Source texts of formatted documents
● ● ● ●

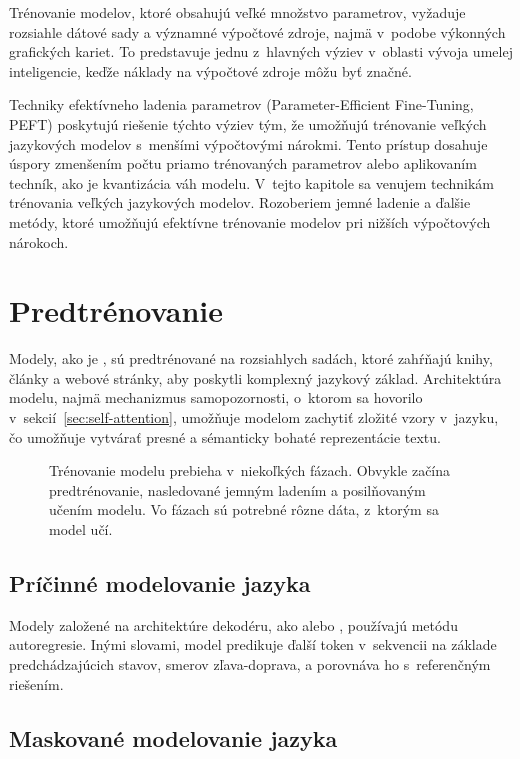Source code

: Trénovanie modelov, ktoré obsahujú veľké množstvo parametrov, vyžaduje rozsiahle dátové sady a významné výpočtové zdroje, najmä v~podobe výkonných grafických kariet. To predstavuje jednu z~hlavných výziev v~oblasti vývoja umelej inteligencie, keďže náklady na výpočtové zdroje môžu byť značné.

Techniky efektívneho ladenia parametrov (Parameter-Efficient Fine-Tuning, PEFT) poskytujú riešenie týchto výziev tým, že umožňujú trénovanie veľkých jazykových modelov s~menšími výpočtovými nárokmi. Tento prístup dosahuje úspory zmenšením počtu priamo trénovaných parametrov alebo aplikovaním techník, ako je kvantizácia váh modelu. V~tejto kapitole sa venujem technikám trénovania veľkých jazykových modelov. Rozoberiem jemné ladenie a ďalšie metódy, ktoré umožňujú efektívne trénovanie modelov pri nižších výpočtových nárokoch.

\section{Predtrénovanie}

Modely, ako je \GPT{}, sú predtrénované na rozsiahlych sadách, ktoré zahŕňajú knihy, články a webové stránky, aby poskytli komplexný jazykový základ. Architektúra modelu, najmä mechanizmus samopozornosti, o~ktorom sa hovorilo v~sekcií~\ref{sec:self-attention}, umožňuje modelom zachytiť zložité vzory v~jazyku, čo umožňuje vytvárať presné a sémanticky bohaté reprezentácie textu.

\begin{figure}[H]
    \centering
    
    \caption{Trénovanie modelu prebieha v~niekoľkých fázach. Obvykle začína predtrénovanie, nasledované jemným ladením a posilňovaným učením modelu. Vo fázach sú potrebné rôzne dáta, z~ktorým sa model učí.}
    \label{fig:training}
\end{figure}

\subsection*{Príčinné modelovanie jazyka}

Modely založené na architektúre dekodéru, ako \GPT{} alebo \LLAMA{}, používajú metódu autoregresie. Inými slovami, model predikuje ďalší token v~sekvencii na základe predchádzajúcich stavov, smerov zľava-doprava, a porovnáva ho s~referenčným riešením.

\subsection*{Maskované modelovanie jazyka}

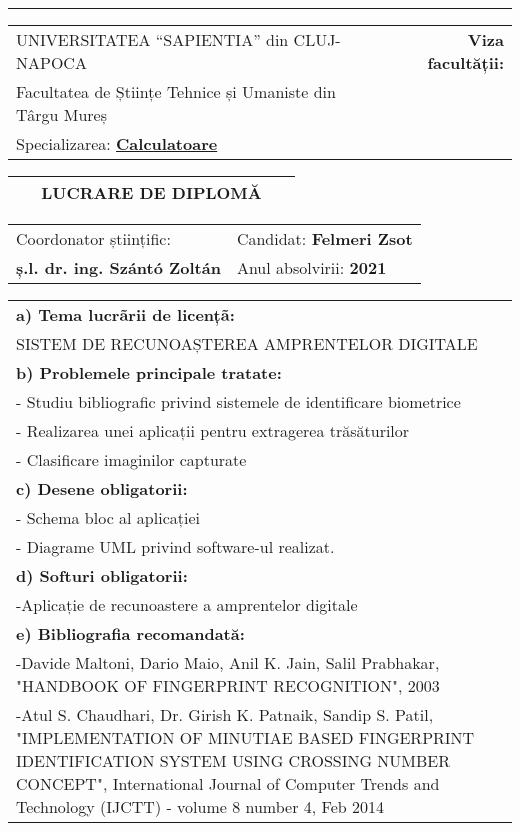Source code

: \documentclass[a4paper, 11pt]{article}
\begin{document}
\begin{titlepage}
\noindent \rule{\textwidth}{1pt}
\vspace{1em}

\noindent \begin{tabular}{|l c r|}
\hline
UNIVERSITATEA “SAPIENTIA” din CLUJ-NAPOCA & & \textbf{Viza facultății:}\\
Facultatea de Științe Tehnice și Umaniste din Târgu Mureș & & \\
Specializarea: \textbf{\underline{Calculatoare}} & & \\
\hline
\end{tabular}
\begin{tabular}{|p{} c p{}|}
\ & \textbf{LUCRARE DE DIPLOMĂ} &\ \\[3pt]
\hline
\end{tabular}
\begin{tabular}{|p{} | p{}|}
Coordonator științific: & Candidat: \textbf{Felmeri Zsot}\\
\textbf{ș.l. dr. ing. Szántó Zoltán} & Anul absolvirii: \textbf{2021}\\
\hline
\end{tabular}
\begin{tabular}{|p{}|}
\textbf{a) Tema lucrãrii de licențã:}\\[3pt]
SISTEM DE RECUNOAȘTEREA AMPRENTELOR DIGITALE\\[4ex]
\textbf{b) Problemele principale tratate:}\\[3pt]
- Studiu bibliografic privind sistemele de identificare biometrice\\
- Realizarea unei aplicații pentru extragerea trăsăturilor\\
- Clasificare imaginilor capturate\\[4ex]
\textbf{c) Desene obligatorii:}\\[3pt]
- Schema bloc al aplicației\\
- Diagrame UML privind software-ul realizat.\\[4ex]
\textbf{d) Softuri obligatorii:}\\[3pt]
-Aplicație de recunoastere a amprentelor digitale\\[4ex]
\textbf{e) Bibliografia recomandată:}\\[3pt]
[1] -Davide Maltoni, Dario Maio, Anil K. Jain, Salil Prabhakar, "HANDBOOK OF FINGERPRINT RECOGNITION", 2003\\[2pt]
[2] -Atul S. Chaudhari, Dr. Girish K. Patnaik, Sandip S. Patil, "IMPLEMENTATION OF MINUTIAE BASED FINGERPRINT IDENTIFICATION SYSTEM USING CROSSING NUMBER CONCEPT", International Journal of Computer Trends and Technology (IJCTT) - volume 8 number 4,  Feb 2014\\[4ex]

\end{tabular}
\end{titlepage}
\end{document}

● ● ● ●

§ **Exercise directions**:
Every line of the data should be copied as it stands, without the images.

§ **Worked solution**:
Source code

: Trénovanie modelov, ktoré obsahujú veľké množstvo parametrov, vyžaduje rozsiahle dátové sady a významné výpočtové zdroje, najmä v~podobe výkonných grafických kariet. To predstavuje jednu z~hlavných výziev v~oblasti vývoja umelej inteligencie, keďže náklady na výpočtové zdroje môžu byť značné.

Techniky efektívneho ladenia parametrov (Parameter-Efficient Fine-Tuning, PEFT) poskytujú riešenie týchto výziev tým, že umožňujú trénovanie veľkých jazykových modelov s~menšími výpočtovými nárokmi. Tento prístup dosahuje úspory zmenšením počtu priamo trénovaných parametrov alebo aplikovaním techník, ako je kvantizácia váh modelu. V~tejto kapitole sa venujem technikám trénovania veľkých jazykových modelov. Rozoberiem jemné ladenie a ďalšie metódy, ktoré umožňujú efektívne trénovanie modelov pri nižších výpočtových nárokoch.

\section{Predtrénovanie}

Modely, ako je \GPT{}, sú predtrénované na rozsiahlych sadách, ktoré zahŕňajú knihy, články a webové stránky, aby poskytli komplexný jazykový základ. Architektúra modelu, najmä mechanizmus samopozornosti, o~ktorom sa hovorilo v~sekcií~\ref{sec:self-attention}, umožňuje modelom zachytiť zložité vzory v~jazyku, čo umožňuje vytvárať presné a sémanticky bohaté reprezentácie textu.

\begin{figure}[H]
    \centering
    
    \caption{Trénovanie modelu prebieha v~niekoľkých fázach. Obvykle začína predtrénovanie, nasledované jemným ladením a posilňovaným učením modelu. Vo fázach sú potrebné rôzne dáta, z~ktorým sa model učí.}
    \label{fig:training}
\end{figure}

\subsection*{Príčinné modelovanie jazyka}

Modely založené na architektúre dekodéru, ako \GPT{} alebo \LLAMA{}, používajú metódu autoregresie. Inými slovami, model predikuje ďalší token v~sekvencii na základe predchádzajúcich stavov, smerov zľava-doprava, a porovnáva ho s~referenčným riešením.

\subsection*{Maskované modelovanie jazyka}

Source code

: \documentclass[a4paper, 11pt]{article}
\begin{document}
\begin{titlepage}
\noindent \rule{\textwidth}{1pt}
\vspace{1em}

\noindent \begin{tabular}{|l c r|}
\hline
UNIVERSITATEA “SAPIENTIA” din CLUJ-NAPOCA & & \textbf{Viza facultății:}\\
Facultatea de Științe Tehnice și Umaniste din Târgu Mureș & & \\
Specializarea: \textbf{\underline{Calculatoare}} & & \\
\hline
\end{tabular}
\begin{tabular}{|p{} c p{}|}
\ & \textbf{LUCRARE DE DIPLOMĂ} &\ \\[3pt]
\hline
\end{tabular}
\begin{tabular}{|p{} | p{}|}
Coordonator științific: & Candidat: \textbf{Felmeri Zsot}\\
\textbf{ș.l. dr. ing. Szántó Zoltán} & Anul absolvirii: \textbf{2021}\\
\hline
\end{tabular}
\begin{tabular}{|p{}|}
\textbf{a) Tema lucrãrii de licențã:}\\[3pt]
SISTEM DE RECUNOAȘTEREA AMPRENTELOR DIGITALE\\[4ex]
\textbf{b) Problemele principale tratate:}\\[3pt]
- Studiu bibliografic privind sistemele de identificare biometrice\\
- Realizarea unei aplicații pentru extragerea trăsăturilor\\
- Clasificare imaginilor capturate\\[4ex]
\textbf{c) Desene obligatorii:}\\[3pt]
- Schema bloc al aplicației\\
- Diagrame UML privind software-ul realizat.\\[4ex]
\textbf{d) Softuri obligatorii:}\\[3pt]
-Aplicație de recunoastere a amprentelor digitale\\[4ex]
\textbf{e) Bibliografia recomandată:}\\[3pt]
[1] -Davide Maltoni, Dario Maio, Anil K. Jain, Salil Prabhakar, "HANDBOOK OF FINGERPRINT RECOGNITION", 2003\\[2pt]
[2] -Atul S. Chaudhari, Dr. Girish K. Patnaik, Sandip S. Patil, "IMPLEMENTATION OF MINUTIAE BASED FINGERPRINT IDENTIFICATION SYSTEM USING CROSSING NUMBER CONCEPT", International Journal of Computer Trends and Technology (IJCTT) - volume 8 number 4,  Feb 2014\\[4ex]

\end{tabular}
\end{titlepage}
\end{document}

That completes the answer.